# Pandas: Working with Data Frames

Data wrangling with real data nearly always involves combining data from multiple sources.

In this notebook we will experiment with ways to do this

In [None]:
import numpy as np              #standard imports
import scipy as sc
import pandas as pd
import matplotlib as plt
%matplotlib inline

## Read the Hall of Fame dataset from the Baseball-Databank

In [None]:
hall = pd.read_csv("../../baseballdatabank/core/HallOfFame.csv")

## List the first 5 rows of the hall Data Frame

In [None]:
hall.head()

## Show the shape of the hall Data Frame

In [None]:
hall.shape

Note that there are 4,120 records in the Hall of Fame table.  

In [None]:
master = pd.read_csv("../../baseballdatabank/core/Master.csv")

## List the first 5 rows of the master Data Frame

In [None]:
master.head()

   ## Show the shape of the master Data Fram

In [None]:
master.shape

## List the columns of the master Data Frame

In [None]:
master.columns

## Merge the hall of fame data with the master Data Frame

In [None]:
mhf =pd.merge(master,hall)      #this is a pandas merge

In [None]:
mhf.head()

In [None]:
mhf.shape                       #note that only rows whose index appears in both Data Frames are kept

## How did we get multiple rows for some players?

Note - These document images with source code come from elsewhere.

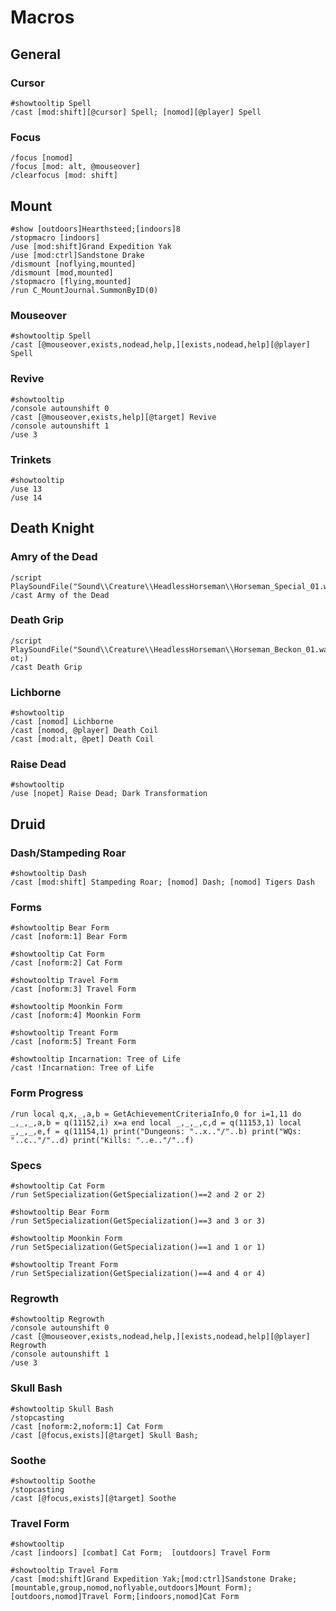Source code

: # Macros

## General

### Cursor

```
#showtooltip Spell
/cast [mod:shift][@cursor] Spell; [nomod][@player] Spell
```

### Focus

```
/focus [nomod]
/focus [mod: alt, @mouseover]
/clearfocus [mod: shift]
```

## Mount

```
#show [outdoors]Hearthsteed;[indoors]8
/stopmacro [indoors]
/use [mod:shift]Grand Expedition Yak
/use [mod:ctrl]Sandstone Drake
/dismount [noflying,mounted]
/dismount [mod,mounted]
/stopmacro [flying,mounted]
/run C_MountJournal.SummonByID(0)
```

### Mouseover

```
#showtooltip Spell
/cast [@mouseover,exists,nodead,help,][exists,nodead,help][@player] Spell
```

### Revive

```
#showtooltip
/console autounshift 0
/cast [@mouseover,exists,help][@target] Revive
/console autounshift 1
/use 3
```

### Trinkets

```
#showtooltip
/use 13
/use 14
```

## Death Knight

### Amry of the Dead

```
/script PlaySoundFile("Sound\\Creature\\HeadlessHorseman\\Horseman_Special_01.wav")
/cast Army of the Dead
```

### Death Grip

```
/script PlaySoundFile("Sound\\Creature\\HeadlessHorseman\\Horseman_Beckon_01.wav&qu ot;)
/cast Death Grip
```

### Lichborne

```
#showtooltip
/cast [nomod] Lichborne
/cast [nomod, @player] Death Coil
/cast [mod:alt, @pet] Death Coil
```

### Raise Dead

```
#showtooltip
/use [nopet] Raise Dead; Dark Transformation
```

## Druid

### Dash/Stampeding Roar

```
#showtooltip Dash
/cast [mod:shift] Stampeding Roar; [nomod] Dash; [nomod] Tigers Dash
```

### Forms

```
#showtooltip Bear Form
/cast [noform:1] Bear Form
```

```
#showtooltip Cat Form
/cast [noform:2] Cat Form
```

```
#showtooltip Travel Form
/cast [noform:3] Travel Form
```

```
#showtooltip Moonkin Form
/cast [noform:4] Moonkin Form
```

```
#showtooltip Treant Form
/cast [noform:5] Treant Form
```

```
#showtooltip Incarnation: Tree of Life
/cast !Incarnation: Tree of Life
```

### Form Progress

```
/run local q,x,_,a,b = GetAchievementCriteriaInfo,0 for i=1,11 do _,_,_,a,b = q(11152,i) x=a end local _,_,_,c,d = q(11153,1) local _,_,_,e,f = q(11154,1) print("Dungeons: "..x.."/"..b) print("WQs: "..c.."/"..d) print("Kills: "..e.."/"..f)
```

### Specs

```
#showtooltip Cat Form
/run SetSpecialization(GetSpecialization()==2 and 2 or 2)
```

```
#showtooltip Bear Form
/run SetSpecialization(GetSpecialization()==3 and 3 or 3)
```

```
#showtooltip Moonkin Form
/run SetSpecialization(GetSpecialization()==1 and 1 or 1)
```

```
#showtooltip Treant Form
/run SetSpecialization(GetSpecialization()==4 and 4 or 4)
```

### Regrowth

```
#showtooltip Regrowth
/console autounshift 0
/cast [@mouseover,exists,nodead,help,][exists,nodead,help][@player] Regrowth
/console autounshift 1
/use 3
```

### Skull Bash

```
#showtooltip Skull Bash
/stopcasting
/cast [noform:2,noform:1] Cat Form
/cast [@focus,exists][@target] Skull Bash;
```

### Soothe

```
#showtooltip Soothe
/stopcasting
/cast [@focus,exists][@target] Soothe
```

### Travel Form

```
#showtooltip
/cast [indoors] [combat] Cat Form;  [outdoors] Travel Form
```

```
#showtooltip Travel Form
/cast [mod:shift]Grand Expedition Yak;[mod:ctrl]Sandstone Drake;[mountable,group,nomod,noflyable,outdoors]Mount Form);[outdoors,nomod]Travel Form;[indoors,nomod]Cat Form
```
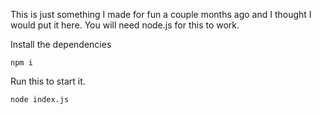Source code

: This is just something I made for fun a couple months ago and I thought I would put it here.
You will need node.js for this to work.

Install the dependencies
```
npm i
```

Run this to start it.
```
node index.js
```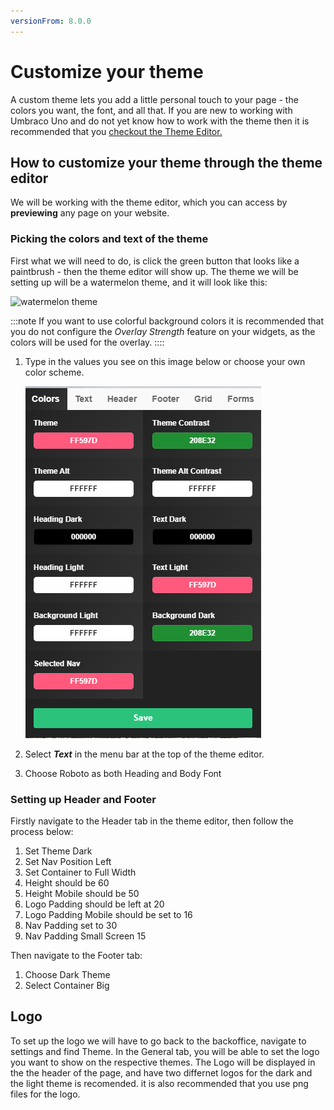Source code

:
 ```yaml
---
versionFrom: 8.0.0
---
```


# Customize your theme

A custom theme lets you add a little personal touch to your page - the colors you want, the font, and all that. If you are new to working with Umbraco Uno and do not yet know how to work with the theme then it is recommended that you [checkout the Theme Editor.](../../Getting-Started/Themes/index.md)

## How to customize your theme through the theme editor

We will be working with the theme editor, which you can access by **previewing** any page on your website.

### Picking the colors and text of the theme

First what we will need to do, is click the green button that looks like a paintbrush - then the theme editor will show up.
The theme we will be setting up will be a watermelon theme, and it will look like this:

![watermelon theme](images/theme.gif)

:::note
If you want to use colorful background colors it is recommended that you do not configure the *Overlay Strength* feature on your widgets, as the colors will be used for the overlay.
::::

1. Type in the values you see on this image below or choose your own color scheme.

    ![watermelon theme color](images/Color-settings.png)

2. Select ***Text*** in the menu bar at the top of the theme editor.
3. Choose Roboto as both Heading and Body Font

### Setting up Header and Footer

Firstly navigate to the Header tab in the theme editor, then follow the process below:

1. Set Theme Dark
2. Set Nav Position Left
3. Set Container to Full Width
4. Height should be 60
5. Height Mobile should be 50
6. Logo Padding should be left at 20
7. Logo Padding Mobile should be set to 16
8. Nav Padding set to 30
9. Nav Padding Small Screen 15

Then navigate to the Footer tab:

1. Choose Dark Theme
2. Select Container Big

## Logo

To set up the logo we will have to go back to the backoffice, navigate to settings and find Theme.
In the General tab, you will be able to set the logo you want to show on the respective themes.
The Logo will be displayed in the the header of the page, and have two differnet logos for the dark and the light theme is recomended. it is also recommended that you use png files for the logo.
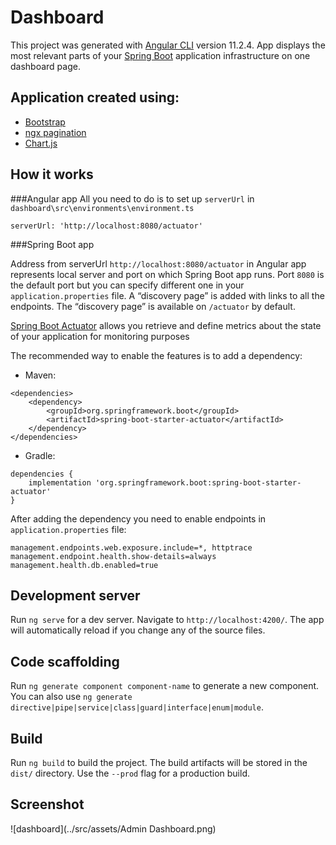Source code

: # Dashboard

This project was generated with [Angular CLI](https://github.com/angular/angular-cli) version 11.2.4. 
App displays the most relevant parts of your [Spring Boot](http://projects.spring.io/spring-boot/) 
application infrastructure on one dashboard page.

## Application created using:

- [Bootstrap](https://ng-bootstrap.github.io/#/home)
- [ngx pagination](https://www.chartjs.org/)
- [Chart.js](https://projectlombok.org/download)

## How it works
###Angular app
All you need to do is to set up `serverUrl` in `dashboard\src\environments\environment.ts`

```shell
serverUrl: 'http://localhost:8080/actuator'
```

###Spring Boot app

Address from serverUrl `http://localhost:8080/actuator` in Angular app represents local server and port
on which Spring Boot app runs. Port `8080` is the default port but you can specify different one in your
`application.properties` file. A “discovery page” is added with links to all the endpoints. The “discovery page” 
is available on `/actuator` by default.

[Spring Boot Actuator](https://docs.spring.io/spring-boot/docs/current/reference/html/production-ready-features.html)
 allows you retrieve and define metrics about the state of your application for monitoring purposes
 
The recommended way to enable the features is to add a dependency:

* Maven:
```shell
<dependencies>
    <dependency>
        <groupId>org.springframework.boot</groupId>
        <artifactId>spring-boot-starter-actuator</artifactId>
    </dependency>
</dependencies>
```
* Gradle:
```shell
dependencies {
    implementation 'org.springframework.boot:spring-boot-starter-actuator'
}
```
After adding the dependency you need to enable endpoints in `application.properties` file:

```shell
management.endpoints.web.exposure.include=*, httptrace
management.endpoint.health.show-details=always
management.health.db.enabled=true
```

## Development server

Run `ng serve` for a dev server. Navigate to `http://localhost:4200/`. The app will automatically reload if you change any of the source files.

## Code scaffolding

Run `ng generate component component-name` to generate a new component. You can also use `ng generate directive|pipe|service|class|guard|interface|enum|module`.

## Build

Run `ng build` to build the project. The build artifacts will be stored in the `dist/` directory. Use the `--prod` flag for a production build.

## Screenshot

![dashboard](../src/assets/Admin Dashboard.png)
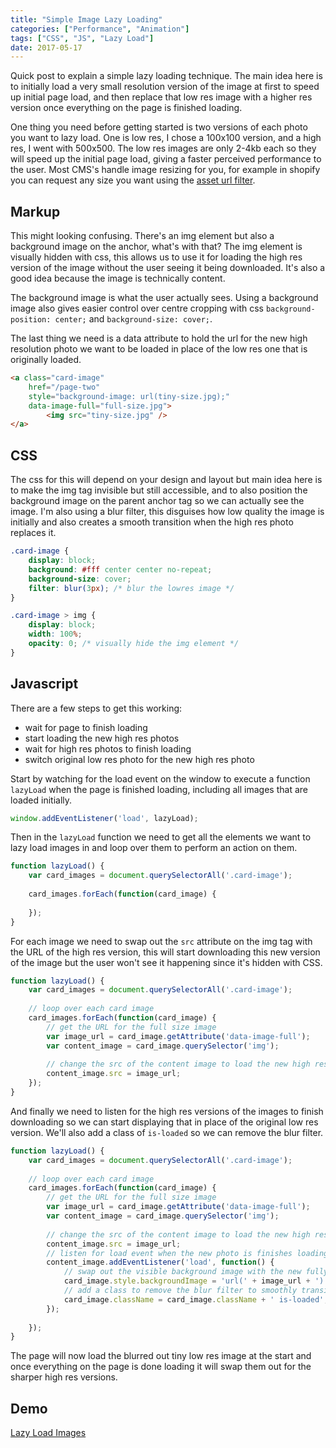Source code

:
 ```yaml
---
title: "Simple Image Lazy Loading"
categories: ["Performance", "Animation"]
tags: ["CSS", "JS", "Lazy Load"]
date: 2017-05-17
---
```


Quick post to explain a simple lazy loading technique. The main idea here is to initially load a very small resolution version of the image at first to speed up initial page load, and then replace that low res image with a higher res version once everything on the page is finished loading.

One thing you need before getting started is two versions of each photo you want to lazy load. One is low res, I chose a 100x100 version, and a high res, I went with 500x500. The low res images are only 2-4kb each so they will speed up the initial page load, giving a faster perceived performance to the user. Most CMS's handle image resizing for you, for example in shopify you can request any size you want using the [asset url filter](https://help.shopify.com/themes/liquid/filters/url-filters#asset_img_url).

## Markup
This might looking confusing. There's an img element but also a background image on the anchor, what's with that? The img element is visually hidden with css, this allows us to use it for loading the high res version of the image without the user seeing it being downloaded. It's also a good idea because the image is technically content.

The background image is what the user actually sees. Using a background image also gives easier control over centre cropping with css `background-position: center;` and `background-size: cover;`.

The last thing we need is a data attribute to hold the url for the new high resolution photo we want to be loaded in place of the low res one that is originally loaded.

```HTML
<a class="card-image"
	href="/page-two"
	style="background-image: url(tiny-size.jpg);"
	data-image-full="full-size.jpg">
		<img src="tiny-size.jpg" />
</a>
```

## CSS
The css for this will depend on your design and layout but main idea here is to make the img tag invisible but still accessible, and to also position the background image on the parent anchor tag so we can actually see the image. I'm also using a blur filter, this disguises how low quality the image is initially and also creates a smooth transition when the high res photo replaces it.

```CSS
.card-image {
	display: block;
	background: #fff center center no-repeat;
	background-size: cover;
	filter: blur(3px); /* blur the lowres image */
}

.card-image > img {
	display: block;
	width: 100%;
	opacity: 0; /* visually hide the img element */
}
```

## Javascript
There are a few steps to get this working:

* wait for page to finish loading
* start loading the new high res photos
* wait for high res photos to finish loading
* switch original low res photo for the new high res photo

Start by watching for the load event on the window to execute a function `lazyLoad` when the page is finished loading, including all images that are loaded initially.

```Javascript
window.addEventListener('load', lazyLoad);
```

Then in the `lazyLoad` function we need to get all the elements we want to lazy load images in and loop over them to perform an action on them.

```Javascript
function lazyLoad() {
	var card_images = document.querySelectorAll('.card-image');
	
	card_images.forEach(function(card_image) {
		
	});
}
```

For each image we need to swap out the `src` attribute on the img tag with the URL of the high res version, this will start downloading this new version of the image but the user won't see it happening since it's hidden with CSS.

```Javascript
function lazyLoad() {
	var card_images = document.querySelectorAll('.card-image');
	
	// loop over each card image
	card_images.forEach(function(card_image) {
		// get the URL for the full size image
		var image_url = card_image.getAttribute('data-image-full');
		var content_image = card_image.querySelector('img');
		
		// change the src of the content image to load the new high res photo
		content_image.src = image_url;
	});
}
```

And finally we need to listen for the high res versions of the images to finish downloading so we can start displaying that in place of the original low res version. We'll also add a class of `is-loaded` so we can remove the blur filter.

```Javascript
function lazyLoad() {
	var card_images = document.querySelectorAll('.card-image');
	
	// loop over each card image
	card_images.forEach(function(card_image) {
		// get the URL for the full size image
		var image_url = card_image.getAttribute('data-image-full');
		var content_image = card_image.querySelector('img');
		
		// change the src of the content image to load the new high res photo
		content_image.src = image_url;
		// listen for load event when the new photo is finishes loading
		content_image.addEventListener('load', function() {
			// swap out the visible background image with the new fully downloaded photo
			card_image.style.backgroundImage = 'url(' + image_url + ')';
			// add a class to remove the blur filter to smoothly transition the image change
			card_image.className = card_image.className + ' is-loaded';
		});
		
	});
}
```

The page will now load the blurred out tiny low res image at the start and once everything on the page is done loading it will swap them out for the sharper high res versions.

## Demo

[Lazy Load Images](https://codepen.io/derekmorash/pen/NjBvdX)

The first thing that jumps out is that in the merged Data Frame, some players have more than one row.  The number of rows matches the hall Data Frame, so let's examine hall to see if it has multiple records.

We'll subset hall by selecting only the rows for playerID 'adamsba01'

In [None]:
hall[hall.playerID=='adamsba01']

## Evidently, the Hall of Fame table has all players nominated,

even if they weren't inducted.

Poor B.A. Adams was apparently nominated 13 times, but never got enough votes to be inducted.

## Eliminating duplicates

One thing we might consider is selecting only players who were inducted.  Presumably, no one would be inducted twice, so 
this should solve the problem.

In [None]:
hall2 = hall[hall.inducted=='Y']
hall2.shape

## This looks more reasonable

There are just over 300 inductees in the Baseball Hall of Fame

Let's redo the merge

In [None]:
mhf = pd.merge(master,hall2)
mhf.shape

In [None]:
mhf.head()

## Inner and Outer Merges and Joins

The merge we just did matched master and hall2 by the index column playerID.  

By default, only the rows with playerID values from the intersection of the playerID values from the two Data Frames were kept.

This is called an inner merge.

Alternatively, we could match records by playerID and keep rows with playerID in the union of the two sets of playerID values.

This is called an outer merge, and has to be explicitly specified.

In [None]:
mhf_outer=pd.merge(master,hall2,how='outer')
mhf_outer.shape

In [None]:
mhf_outer.head()

## Outer merge supplies missing values

An outer merge will usually result in missing values because some playerID values might not appear in hall2 (in fact, most will not)

For these players, the value of the columns that would come from hall2 are filled with missing values: NaN

In general you need to be careful merging and joining tables to avoid inadvertantly generating extra rows.